- What you should do -
In the entries below, filter for the word "only" and copy every matching line.

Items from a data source

● ● ● ● ● ● ●

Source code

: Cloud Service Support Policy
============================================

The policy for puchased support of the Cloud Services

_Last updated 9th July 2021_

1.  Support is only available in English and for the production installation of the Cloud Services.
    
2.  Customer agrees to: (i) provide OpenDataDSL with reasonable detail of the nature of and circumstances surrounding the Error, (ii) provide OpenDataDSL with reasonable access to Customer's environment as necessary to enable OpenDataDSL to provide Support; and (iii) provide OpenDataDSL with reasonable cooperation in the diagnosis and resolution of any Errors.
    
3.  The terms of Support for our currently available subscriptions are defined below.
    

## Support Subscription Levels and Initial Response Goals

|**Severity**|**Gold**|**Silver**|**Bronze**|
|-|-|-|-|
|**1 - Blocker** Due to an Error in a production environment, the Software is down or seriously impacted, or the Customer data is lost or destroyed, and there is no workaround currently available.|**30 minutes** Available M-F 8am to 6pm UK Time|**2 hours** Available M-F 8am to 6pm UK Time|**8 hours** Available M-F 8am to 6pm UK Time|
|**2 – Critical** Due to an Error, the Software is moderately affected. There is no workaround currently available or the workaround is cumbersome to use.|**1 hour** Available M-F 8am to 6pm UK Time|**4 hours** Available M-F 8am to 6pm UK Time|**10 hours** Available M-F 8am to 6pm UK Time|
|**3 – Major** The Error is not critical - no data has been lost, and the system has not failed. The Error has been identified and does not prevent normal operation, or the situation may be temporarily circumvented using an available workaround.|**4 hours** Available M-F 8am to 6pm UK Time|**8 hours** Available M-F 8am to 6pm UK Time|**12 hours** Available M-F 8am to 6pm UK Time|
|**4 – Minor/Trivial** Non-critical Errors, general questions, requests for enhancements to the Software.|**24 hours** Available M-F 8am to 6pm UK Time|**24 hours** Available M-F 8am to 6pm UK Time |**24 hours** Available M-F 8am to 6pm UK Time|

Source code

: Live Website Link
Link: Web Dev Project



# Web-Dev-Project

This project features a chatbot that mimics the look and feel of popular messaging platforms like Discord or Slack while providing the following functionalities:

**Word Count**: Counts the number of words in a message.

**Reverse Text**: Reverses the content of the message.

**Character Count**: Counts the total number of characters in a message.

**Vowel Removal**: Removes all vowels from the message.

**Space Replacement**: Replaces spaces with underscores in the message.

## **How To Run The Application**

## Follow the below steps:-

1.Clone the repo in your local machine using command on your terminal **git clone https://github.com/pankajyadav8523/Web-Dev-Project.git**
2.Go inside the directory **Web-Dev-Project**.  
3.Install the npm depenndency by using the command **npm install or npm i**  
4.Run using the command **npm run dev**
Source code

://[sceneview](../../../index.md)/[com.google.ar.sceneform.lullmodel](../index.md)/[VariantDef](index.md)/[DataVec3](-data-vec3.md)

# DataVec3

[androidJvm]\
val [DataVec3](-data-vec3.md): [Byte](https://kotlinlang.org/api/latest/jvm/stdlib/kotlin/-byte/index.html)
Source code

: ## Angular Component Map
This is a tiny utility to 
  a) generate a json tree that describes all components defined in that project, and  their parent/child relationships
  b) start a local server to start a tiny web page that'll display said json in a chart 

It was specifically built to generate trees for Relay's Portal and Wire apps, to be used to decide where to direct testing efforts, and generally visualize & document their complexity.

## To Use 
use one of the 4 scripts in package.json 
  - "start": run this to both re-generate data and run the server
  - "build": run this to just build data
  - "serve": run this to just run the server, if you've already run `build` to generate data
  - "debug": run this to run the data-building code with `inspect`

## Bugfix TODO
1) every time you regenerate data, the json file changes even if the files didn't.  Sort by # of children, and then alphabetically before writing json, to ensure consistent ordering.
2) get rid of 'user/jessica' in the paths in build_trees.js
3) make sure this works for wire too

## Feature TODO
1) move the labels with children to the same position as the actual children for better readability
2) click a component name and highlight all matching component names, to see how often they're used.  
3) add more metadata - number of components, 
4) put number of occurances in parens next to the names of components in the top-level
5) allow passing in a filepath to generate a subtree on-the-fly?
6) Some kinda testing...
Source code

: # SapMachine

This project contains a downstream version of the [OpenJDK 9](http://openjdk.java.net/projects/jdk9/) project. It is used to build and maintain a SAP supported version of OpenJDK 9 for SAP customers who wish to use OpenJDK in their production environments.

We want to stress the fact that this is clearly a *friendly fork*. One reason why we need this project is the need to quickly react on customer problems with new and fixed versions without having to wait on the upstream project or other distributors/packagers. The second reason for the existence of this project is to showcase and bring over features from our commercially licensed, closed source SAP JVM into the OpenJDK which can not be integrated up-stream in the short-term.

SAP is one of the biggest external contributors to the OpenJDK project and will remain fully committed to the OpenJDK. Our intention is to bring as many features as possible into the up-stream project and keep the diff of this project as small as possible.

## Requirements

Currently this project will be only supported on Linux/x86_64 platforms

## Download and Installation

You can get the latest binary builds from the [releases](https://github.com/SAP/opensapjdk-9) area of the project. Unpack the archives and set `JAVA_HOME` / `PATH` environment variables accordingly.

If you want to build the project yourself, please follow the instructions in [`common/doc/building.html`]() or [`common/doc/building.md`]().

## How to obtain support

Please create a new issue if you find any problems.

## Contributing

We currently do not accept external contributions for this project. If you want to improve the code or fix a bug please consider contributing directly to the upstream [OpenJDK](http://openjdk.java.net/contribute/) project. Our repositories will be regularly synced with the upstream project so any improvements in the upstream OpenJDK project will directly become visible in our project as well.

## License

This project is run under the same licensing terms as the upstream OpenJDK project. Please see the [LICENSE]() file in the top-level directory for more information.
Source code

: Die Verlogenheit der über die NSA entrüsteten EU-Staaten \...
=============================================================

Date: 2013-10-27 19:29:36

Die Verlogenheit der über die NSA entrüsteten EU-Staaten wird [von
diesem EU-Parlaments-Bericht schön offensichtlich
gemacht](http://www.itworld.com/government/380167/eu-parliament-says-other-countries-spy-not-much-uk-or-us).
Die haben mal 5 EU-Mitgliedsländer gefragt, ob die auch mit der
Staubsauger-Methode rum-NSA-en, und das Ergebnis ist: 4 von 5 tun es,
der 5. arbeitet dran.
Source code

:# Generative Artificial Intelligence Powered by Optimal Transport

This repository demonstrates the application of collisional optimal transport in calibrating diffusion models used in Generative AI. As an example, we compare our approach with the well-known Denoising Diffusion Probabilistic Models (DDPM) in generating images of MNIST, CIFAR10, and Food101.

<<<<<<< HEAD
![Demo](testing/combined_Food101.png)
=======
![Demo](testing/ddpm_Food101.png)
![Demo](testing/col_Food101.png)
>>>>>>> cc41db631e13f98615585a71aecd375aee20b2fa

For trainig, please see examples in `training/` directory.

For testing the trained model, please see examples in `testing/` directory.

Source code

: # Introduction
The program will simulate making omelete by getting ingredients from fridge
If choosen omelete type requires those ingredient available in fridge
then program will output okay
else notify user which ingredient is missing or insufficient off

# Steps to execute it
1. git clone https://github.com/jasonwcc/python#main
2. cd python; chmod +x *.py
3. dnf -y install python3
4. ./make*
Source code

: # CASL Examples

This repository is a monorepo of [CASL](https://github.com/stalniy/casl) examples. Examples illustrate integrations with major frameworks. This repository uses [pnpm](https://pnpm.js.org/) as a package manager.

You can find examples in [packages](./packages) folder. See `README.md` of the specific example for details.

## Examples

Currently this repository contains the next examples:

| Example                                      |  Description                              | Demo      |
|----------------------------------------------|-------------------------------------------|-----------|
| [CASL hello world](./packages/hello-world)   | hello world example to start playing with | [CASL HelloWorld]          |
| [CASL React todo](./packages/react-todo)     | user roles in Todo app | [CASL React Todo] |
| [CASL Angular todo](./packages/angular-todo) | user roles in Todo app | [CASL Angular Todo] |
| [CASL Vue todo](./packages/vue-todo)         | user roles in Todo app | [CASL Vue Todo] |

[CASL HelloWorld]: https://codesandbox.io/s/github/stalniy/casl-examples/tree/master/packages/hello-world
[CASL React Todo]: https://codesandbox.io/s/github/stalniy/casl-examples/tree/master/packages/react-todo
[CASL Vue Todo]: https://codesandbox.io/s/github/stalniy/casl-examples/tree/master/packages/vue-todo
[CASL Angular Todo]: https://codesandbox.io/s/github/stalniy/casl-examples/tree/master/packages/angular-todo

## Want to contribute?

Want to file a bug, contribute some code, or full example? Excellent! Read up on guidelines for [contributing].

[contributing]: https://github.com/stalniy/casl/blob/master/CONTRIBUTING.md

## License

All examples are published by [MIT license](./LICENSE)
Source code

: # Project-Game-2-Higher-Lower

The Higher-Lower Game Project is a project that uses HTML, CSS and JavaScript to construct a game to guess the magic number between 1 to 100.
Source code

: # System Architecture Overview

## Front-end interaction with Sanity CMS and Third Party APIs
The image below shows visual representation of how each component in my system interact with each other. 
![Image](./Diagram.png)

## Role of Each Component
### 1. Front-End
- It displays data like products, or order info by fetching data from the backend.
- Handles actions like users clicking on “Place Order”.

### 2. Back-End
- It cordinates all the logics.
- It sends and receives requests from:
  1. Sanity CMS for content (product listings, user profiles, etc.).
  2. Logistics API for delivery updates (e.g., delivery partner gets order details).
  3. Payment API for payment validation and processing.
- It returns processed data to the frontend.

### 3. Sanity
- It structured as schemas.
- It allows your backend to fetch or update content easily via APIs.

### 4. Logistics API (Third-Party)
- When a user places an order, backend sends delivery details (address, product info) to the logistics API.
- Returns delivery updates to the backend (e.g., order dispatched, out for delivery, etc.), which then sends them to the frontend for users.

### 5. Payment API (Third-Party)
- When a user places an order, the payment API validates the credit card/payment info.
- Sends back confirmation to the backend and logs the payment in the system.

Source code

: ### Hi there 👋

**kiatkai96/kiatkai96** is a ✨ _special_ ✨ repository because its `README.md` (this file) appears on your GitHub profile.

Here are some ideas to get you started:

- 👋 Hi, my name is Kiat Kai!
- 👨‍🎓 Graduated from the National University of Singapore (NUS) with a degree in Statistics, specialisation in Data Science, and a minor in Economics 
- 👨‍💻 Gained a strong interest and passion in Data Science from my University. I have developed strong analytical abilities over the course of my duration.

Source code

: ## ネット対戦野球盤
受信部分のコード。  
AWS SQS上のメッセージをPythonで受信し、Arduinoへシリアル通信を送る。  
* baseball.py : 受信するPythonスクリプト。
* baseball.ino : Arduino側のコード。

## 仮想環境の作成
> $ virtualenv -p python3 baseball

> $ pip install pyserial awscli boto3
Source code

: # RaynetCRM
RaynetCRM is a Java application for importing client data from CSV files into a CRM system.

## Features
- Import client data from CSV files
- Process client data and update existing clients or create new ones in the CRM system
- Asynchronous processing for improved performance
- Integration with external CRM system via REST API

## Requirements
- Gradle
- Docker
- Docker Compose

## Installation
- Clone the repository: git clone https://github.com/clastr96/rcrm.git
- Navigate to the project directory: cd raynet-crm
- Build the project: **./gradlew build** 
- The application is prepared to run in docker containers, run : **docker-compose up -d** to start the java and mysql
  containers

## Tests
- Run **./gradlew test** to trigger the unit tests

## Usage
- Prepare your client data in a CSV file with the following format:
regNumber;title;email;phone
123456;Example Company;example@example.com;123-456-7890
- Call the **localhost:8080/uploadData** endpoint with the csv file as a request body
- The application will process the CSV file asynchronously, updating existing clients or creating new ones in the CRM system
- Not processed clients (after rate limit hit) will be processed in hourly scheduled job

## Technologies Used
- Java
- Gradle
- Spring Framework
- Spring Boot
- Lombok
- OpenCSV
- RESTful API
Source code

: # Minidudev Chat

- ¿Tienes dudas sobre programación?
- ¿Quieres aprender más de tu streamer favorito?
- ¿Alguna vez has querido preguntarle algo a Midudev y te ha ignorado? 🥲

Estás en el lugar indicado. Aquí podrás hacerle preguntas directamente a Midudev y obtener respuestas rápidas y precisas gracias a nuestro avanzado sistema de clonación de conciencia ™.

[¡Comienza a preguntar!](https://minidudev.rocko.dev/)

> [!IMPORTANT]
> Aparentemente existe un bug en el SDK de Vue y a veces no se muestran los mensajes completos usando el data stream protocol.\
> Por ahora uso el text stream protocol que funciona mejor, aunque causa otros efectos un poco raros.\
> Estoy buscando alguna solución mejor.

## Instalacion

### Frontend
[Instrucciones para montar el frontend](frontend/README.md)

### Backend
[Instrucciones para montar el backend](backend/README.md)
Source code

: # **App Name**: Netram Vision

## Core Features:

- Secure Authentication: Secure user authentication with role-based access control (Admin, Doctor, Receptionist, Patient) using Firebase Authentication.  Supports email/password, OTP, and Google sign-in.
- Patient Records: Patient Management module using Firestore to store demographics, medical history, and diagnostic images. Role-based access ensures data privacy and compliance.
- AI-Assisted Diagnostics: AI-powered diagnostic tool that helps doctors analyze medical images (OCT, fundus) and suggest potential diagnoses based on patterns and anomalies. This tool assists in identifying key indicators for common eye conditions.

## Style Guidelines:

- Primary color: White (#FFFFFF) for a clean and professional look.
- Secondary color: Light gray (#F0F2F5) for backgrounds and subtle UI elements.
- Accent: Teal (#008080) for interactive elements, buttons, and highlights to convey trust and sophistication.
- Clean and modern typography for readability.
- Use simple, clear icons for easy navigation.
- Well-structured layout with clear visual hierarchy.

● ● ● ● ● ● ●

- Exercise response -
1.  Support is only available in English and for the production installation of the Cloud Services.
Currently this project will be only supported on Linux/x86_64 platforms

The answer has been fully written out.